It's actually simpler than that issue, Michael. GridSearchCV (and
RandomizedSearchCV) has a score method that is unintuitive. It will
generally not use the metric passed to `scoring`. But yes, in `fit`, it has
used the correct scoring metric.
IMO, it should be changed. But it's been this way since version 0.5, in
which grid search appeared:
https://github.com/scikit-learn/scikit-learn/commit/e790866c81d6fee330e143558baf7e6b945d3180
Joel
On 20 August 2014 20:32, Michael Eickenberg <[email protected]>
wrote:
> Hi Federico,
>
> I recall an issue at the beginning of this year stating that internally
> GridSearchCV sometimes defaulted to accuracy scoring even though a
> different scorer was passed. I am not sure though if this is what you have
> encountered.
>
> There is some code in
> https://github.com/scikit-learn/scikit-learn/issues/2853 showing how it
> happens. Maybe you can do a similar check for your case?
>
> And referenced within that issue is
> https://github.com/scikit-learn/scikit-learn/pull/2019
>
> Michael
>
>
>
> On Wed, Aug 20, 2014 at 12:19 PM, federico vaggi <[email protected]
> > wrote:
>
>> Hi everyone,
>>
>> I'm working on a classification task with ExtraTreesClassifier that deals
>> with somewhat imbalanced datasets, so instead of using accuracy as a
>> metric, I'm using MCC.
>>
>> However - there's some behaviour which doesn't make perfect sense to me,
>> for example - after doing this:
>>
>> score_func = make_scorer(matthews_corrcoef)
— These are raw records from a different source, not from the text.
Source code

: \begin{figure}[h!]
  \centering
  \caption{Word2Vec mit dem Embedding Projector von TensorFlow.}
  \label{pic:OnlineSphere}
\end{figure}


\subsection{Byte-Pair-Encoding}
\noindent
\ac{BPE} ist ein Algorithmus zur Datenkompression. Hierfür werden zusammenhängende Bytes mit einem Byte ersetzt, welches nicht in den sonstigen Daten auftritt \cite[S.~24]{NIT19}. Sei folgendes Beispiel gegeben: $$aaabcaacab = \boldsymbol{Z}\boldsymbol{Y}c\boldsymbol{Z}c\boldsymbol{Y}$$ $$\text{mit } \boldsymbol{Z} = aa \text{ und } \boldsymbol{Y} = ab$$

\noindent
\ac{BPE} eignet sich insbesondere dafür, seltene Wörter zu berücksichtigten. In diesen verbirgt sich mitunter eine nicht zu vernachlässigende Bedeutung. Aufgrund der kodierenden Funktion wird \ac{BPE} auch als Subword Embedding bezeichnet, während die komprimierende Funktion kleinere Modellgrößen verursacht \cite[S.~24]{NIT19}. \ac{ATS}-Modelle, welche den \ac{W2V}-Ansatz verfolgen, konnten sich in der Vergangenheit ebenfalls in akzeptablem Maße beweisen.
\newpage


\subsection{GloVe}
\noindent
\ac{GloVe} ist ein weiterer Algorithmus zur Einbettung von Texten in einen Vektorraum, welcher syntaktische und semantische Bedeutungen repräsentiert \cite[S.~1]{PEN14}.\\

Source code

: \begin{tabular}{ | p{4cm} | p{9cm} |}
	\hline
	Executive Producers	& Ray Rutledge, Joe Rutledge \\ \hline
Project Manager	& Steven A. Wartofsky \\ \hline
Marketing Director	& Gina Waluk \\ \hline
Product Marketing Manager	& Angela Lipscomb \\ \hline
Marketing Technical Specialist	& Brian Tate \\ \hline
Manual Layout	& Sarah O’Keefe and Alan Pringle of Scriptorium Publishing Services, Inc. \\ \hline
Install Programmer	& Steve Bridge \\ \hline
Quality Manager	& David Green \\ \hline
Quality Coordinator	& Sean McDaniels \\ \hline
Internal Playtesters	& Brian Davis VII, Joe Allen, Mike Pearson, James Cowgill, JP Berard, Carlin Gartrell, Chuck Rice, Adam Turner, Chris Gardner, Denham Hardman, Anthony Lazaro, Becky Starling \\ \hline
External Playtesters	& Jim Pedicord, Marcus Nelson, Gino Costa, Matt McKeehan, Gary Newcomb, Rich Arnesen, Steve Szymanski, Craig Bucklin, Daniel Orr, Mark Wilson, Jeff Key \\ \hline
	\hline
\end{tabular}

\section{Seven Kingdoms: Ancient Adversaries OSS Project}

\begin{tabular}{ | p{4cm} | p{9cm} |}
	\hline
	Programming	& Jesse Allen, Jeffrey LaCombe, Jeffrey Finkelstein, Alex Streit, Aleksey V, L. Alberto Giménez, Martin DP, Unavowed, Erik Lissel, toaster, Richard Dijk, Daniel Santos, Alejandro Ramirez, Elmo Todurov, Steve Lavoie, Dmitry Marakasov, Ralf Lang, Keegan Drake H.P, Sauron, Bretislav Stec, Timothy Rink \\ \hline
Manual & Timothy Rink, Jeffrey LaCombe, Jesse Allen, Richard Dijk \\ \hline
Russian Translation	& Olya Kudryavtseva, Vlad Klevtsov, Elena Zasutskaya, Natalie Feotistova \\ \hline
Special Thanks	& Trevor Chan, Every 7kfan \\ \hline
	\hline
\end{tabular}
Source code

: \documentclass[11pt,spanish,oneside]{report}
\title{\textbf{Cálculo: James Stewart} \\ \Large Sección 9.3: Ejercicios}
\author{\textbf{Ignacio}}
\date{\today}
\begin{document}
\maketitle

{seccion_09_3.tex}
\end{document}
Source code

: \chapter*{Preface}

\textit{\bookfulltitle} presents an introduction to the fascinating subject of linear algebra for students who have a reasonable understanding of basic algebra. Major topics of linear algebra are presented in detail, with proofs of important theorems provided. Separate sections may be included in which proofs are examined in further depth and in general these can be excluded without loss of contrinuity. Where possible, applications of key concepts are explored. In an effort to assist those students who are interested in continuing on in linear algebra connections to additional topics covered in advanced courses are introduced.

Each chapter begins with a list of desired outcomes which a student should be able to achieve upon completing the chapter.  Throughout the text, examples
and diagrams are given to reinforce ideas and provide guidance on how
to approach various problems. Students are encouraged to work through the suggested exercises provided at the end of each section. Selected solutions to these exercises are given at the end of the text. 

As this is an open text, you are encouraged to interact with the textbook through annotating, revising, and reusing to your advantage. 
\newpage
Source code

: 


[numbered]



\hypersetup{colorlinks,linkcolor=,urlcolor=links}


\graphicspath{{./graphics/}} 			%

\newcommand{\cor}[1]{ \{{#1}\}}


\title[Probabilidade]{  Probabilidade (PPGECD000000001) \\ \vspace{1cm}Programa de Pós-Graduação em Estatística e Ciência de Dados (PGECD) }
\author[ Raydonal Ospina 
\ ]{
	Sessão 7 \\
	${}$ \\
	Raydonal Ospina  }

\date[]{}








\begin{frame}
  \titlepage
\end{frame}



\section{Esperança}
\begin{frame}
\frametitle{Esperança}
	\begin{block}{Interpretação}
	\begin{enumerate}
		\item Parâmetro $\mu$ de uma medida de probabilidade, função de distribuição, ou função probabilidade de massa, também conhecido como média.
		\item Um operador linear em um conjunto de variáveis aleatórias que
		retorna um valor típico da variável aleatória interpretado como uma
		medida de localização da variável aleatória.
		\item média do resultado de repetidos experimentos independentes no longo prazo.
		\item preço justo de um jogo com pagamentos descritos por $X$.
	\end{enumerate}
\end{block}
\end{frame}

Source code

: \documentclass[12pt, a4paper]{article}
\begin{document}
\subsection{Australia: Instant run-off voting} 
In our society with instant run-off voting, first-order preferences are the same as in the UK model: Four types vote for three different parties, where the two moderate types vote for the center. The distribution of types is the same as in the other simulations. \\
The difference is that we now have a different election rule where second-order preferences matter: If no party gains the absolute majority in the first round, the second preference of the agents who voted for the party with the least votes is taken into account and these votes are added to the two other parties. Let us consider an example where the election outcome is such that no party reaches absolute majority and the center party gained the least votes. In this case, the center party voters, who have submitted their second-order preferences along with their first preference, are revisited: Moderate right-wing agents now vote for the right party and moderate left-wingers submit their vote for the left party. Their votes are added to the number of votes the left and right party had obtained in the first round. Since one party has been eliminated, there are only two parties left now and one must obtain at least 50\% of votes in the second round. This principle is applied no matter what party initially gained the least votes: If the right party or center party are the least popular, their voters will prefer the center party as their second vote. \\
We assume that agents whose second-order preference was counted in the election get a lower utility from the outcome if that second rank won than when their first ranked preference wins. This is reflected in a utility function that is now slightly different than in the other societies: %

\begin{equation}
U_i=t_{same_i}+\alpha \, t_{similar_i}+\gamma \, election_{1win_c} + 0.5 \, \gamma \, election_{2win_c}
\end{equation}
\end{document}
>> tuned_parameters = [{'n_estimators': [250, 500, 1000, 1500],
>> 'min_samples_split': [1, 4, 8]}]
>> clf = ExtraTreesClassifier()
>> meta_clf = GridSearchCV(clf, tuned_parameters, cv=5, n_jobs = 2,
>> scoring = score_func)
>> meta_clf.fit(X_train, y_train)
>>
>> I look at the performance of the classifier, and see:
>>
>> y_pred = meta_clf.best_estimator_.predict(X_test)
>> print matthews_corrcoef(y_test, y_pred)
>> print score_func(meta_clf.best_estimator_, X_test, y_test)
>> print meta_clf.score(X_test, y_test)
>> print meta_clf.best_estimator_.score(X_test, y_test)
>>
>> 0.399796217794 # MCC, correct
>> 0.399796217794 # MCC, correct
>> 0.736672629696 # Accuracy
>> 0.736672629696 # Accuracy
>>
>>
>> Is that reasonable? I would have expected meta_clf.score to use the MCC.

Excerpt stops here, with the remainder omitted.